__What you have to do__
Output the lines below exactly, please, from the first line until the line with "It does however, have", counting both.

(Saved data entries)
# # # #

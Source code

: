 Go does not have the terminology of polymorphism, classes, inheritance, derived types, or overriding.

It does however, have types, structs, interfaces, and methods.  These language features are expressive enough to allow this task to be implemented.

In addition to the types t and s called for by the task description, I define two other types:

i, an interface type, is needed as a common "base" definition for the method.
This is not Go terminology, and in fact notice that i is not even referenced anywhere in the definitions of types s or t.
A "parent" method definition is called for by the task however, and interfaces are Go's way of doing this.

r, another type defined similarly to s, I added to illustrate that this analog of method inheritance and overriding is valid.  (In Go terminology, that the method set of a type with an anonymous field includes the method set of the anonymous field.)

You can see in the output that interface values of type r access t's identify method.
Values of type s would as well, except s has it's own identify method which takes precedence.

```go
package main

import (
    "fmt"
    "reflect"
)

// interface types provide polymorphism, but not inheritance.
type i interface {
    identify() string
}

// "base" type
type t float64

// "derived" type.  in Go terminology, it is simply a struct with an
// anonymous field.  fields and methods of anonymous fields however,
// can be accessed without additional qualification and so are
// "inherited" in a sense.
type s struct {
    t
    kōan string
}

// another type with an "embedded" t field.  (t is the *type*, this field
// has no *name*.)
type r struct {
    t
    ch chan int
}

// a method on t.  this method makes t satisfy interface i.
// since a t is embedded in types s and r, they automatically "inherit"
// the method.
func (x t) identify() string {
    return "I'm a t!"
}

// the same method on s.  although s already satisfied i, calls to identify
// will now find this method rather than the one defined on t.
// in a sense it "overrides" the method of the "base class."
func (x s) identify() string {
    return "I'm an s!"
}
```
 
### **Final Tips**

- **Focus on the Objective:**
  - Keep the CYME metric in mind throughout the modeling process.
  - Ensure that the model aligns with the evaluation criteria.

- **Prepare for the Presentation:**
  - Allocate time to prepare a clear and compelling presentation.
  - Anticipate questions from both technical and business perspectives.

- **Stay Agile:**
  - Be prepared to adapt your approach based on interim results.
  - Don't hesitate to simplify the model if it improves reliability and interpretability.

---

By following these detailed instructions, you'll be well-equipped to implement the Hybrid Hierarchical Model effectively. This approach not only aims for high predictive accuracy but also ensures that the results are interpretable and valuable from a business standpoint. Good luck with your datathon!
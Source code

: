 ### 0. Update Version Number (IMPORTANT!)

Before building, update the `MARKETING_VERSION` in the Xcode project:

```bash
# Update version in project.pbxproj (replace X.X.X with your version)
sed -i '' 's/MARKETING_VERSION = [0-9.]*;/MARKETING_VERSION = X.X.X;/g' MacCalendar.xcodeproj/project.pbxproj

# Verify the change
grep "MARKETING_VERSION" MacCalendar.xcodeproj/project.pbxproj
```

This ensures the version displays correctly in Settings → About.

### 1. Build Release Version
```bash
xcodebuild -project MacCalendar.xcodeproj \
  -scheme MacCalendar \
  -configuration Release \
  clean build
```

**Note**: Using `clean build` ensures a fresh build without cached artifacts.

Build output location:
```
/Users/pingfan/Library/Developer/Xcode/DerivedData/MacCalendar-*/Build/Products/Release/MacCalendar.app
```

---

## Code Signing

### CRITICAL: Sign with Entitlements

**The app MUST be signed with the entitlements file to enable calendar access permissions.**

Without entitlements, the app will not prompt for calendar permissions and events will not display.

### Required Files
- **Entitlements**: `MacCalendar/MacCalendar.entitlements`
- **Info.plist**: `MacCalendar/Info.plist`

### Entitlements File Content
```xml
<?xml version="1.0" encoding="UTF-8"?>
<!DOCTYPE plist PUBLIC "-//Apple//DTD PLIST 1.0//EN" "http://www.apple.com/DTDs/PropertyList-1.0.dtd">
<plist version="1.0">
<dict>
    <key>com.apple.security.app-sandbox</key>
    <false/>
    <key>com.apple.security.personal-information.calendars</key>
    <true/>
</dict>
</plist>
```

# # # #

__Expected answer__
Source code

: Go does not have the terminology of polymorphism, classes, inheritance, derived types, or overriding.

It does however, have types, structs, interfaces, and methods.  These language features are expressive enough to allow this task to be implemented.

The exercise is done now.